The tubular impellers 5 of the first, second, and third embodiments configured as described above are used for a cross-flow fan, and when rotated in the clockwise direction by an electric motor, air is blown on the outer periphery of the cylindrical impeller 5. It is sucked into the impeller 5 from the side through the gap 4 between the blades 3, and is blown out of the impeller 5 through the gap 4 from a position different from the suction position. When the air passes through the gaps 4 between the blades 3, a gap 7 or a small hole 8 is formed in each blade 3, so that a part of the air flows from the concave curved surface side 3b of the blade 3 to the convex curved surface side. By flowing into the 3a side, the pressure difference between the concave and convex curved surfaces 3a and 3b of the blade 3 is reduced, the air flow is prevented from being disturbed in the impeller 5, and the vortex is generated. Can be suppressed.

This invention can be applied not only to a cross flow fan but also to a sirocco fan, etc. Further, a large number of blades can be formed from both end faces of a disc-shaped support plate without connecting a plurality of elements. It can also be applied to a single-member tubular impeller in which the tips of these blades are extended and connected by a ring.

[0014]

[Effect of the device]

 As described above, the present invention provides a tubular impeller in which a large number of blades extending along the axial direction are formed at predetermined intervals in the circumferential direction on the end surface of an annular or disc-shaped support plate. Since the pressure equalizing gaps or a large number of small holes that penetrate the blades in the thickness direction are formed in the respective blades along the longitudinal direction, the following effects can be obtained.
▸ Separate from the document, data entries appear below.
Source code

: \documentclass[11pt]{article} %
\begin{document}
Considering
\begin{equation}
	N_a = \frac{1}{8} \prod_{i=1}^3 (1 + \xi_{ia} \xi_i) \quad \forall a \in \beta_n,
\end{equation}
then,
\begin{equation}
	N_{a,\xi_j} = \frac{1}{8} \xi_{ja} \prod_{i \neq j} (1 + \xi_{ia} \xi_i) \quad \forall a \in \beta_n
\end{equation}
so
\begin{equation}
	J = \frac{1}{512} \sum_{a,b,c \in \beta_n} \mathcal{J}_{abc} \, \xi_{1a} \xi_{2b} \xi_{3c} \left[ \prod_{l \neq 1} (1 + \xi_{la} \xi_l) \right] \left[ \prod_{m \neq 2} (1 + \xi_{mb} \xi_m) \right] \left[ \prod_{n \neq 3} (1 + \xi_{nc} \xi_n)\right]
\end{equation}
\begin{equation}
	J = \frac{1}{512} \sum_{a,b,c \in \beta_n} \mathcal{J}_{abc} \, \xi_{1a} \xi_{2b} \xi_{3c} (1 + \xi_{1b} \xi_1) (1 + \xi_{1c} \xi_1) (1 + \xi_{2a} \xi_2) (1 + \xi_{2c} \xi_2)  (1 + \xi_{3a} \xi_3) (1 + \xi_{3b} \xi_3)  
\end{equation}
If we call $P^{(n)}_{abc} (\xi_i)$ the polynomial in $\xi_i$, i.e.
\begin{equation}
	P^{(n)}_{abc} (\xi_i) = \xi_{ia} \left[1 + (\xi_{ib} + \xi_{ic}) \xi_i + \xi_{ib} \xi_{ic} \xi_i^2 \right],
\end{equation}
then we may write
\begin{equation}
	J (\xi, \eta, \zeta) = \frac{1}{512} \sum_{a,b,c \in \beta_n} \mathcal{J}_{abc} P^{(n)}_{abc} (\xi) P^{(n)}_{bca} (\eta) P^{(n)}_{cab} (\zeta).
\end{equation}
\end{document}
That is, when the tubular impeller of the present invention is used for a cross flow fan or a sirocco fan and rotated, a gap or a small hole penetrating the blades in the thickness direction when air passes through the gaps between the blades. Part of the air then flows from the concave curved surface side of the blade to the convex curved surface side, reducing the pressure difference between the air on the concave and convex curved surface sides of the blade, and creating a vortex flow inside the cylindrical impeller. It is possible to control the air flow to prevent turbulence from occurring in the air flow by suppressing the generation of airflow, improve the air blowing performance, and reduce the noise during operation.

[Brief description of drawings]

FIG. 1 is a perspective view showing an element of a tubular impeller according to a first embodiment of the present invention.

FIG. 2 is a partial perspective view of the blade shown in FIG.

FIG. 3 is a perspective view showing elements of a tubular impeller according to a second embodiment of the present invention.

FIG. 4 is a partial perspective view of the blade of FIG.

FIG. 5 is a perspective view showing an element of a tubular impeller according to a third embodiment of the present invention.

FIG. 6 is a partial perspective view in which the elements of the third embodiment are connected.

FIG. 7 is a cross-sectional view showing a blade portion of a third embodiment.

FIG. 8 is a perspective view showing elements of a tubular impeller of a conventional example.

9 is a perspective view of a tubular impeller in which the elements of FIG. 8 are connected.

10 is a cross-sectional view of a cross-flow fan using the tubular impeller of FIG.

[Explanation of symbols]

 1 Element 2 Support Plate 3 Blade 4 Spacing 5 Cylindrical Impeller 7 Spacing 8 Small Hole

Claims (1)

[Scope of utility model registration request] 1. A tubular impeller in which a large number of blades extending in the axial direction are formed at predetermined intervals in the circumferential direction on an end surface of an annular or disc-shaped support plate, and the blades are formed in the thickness direction. A cylindrical impeller characterized in that a pressure equalizing gap or a large number of small holes penetrating therethrough are formed in each blade along the longitudinal direction.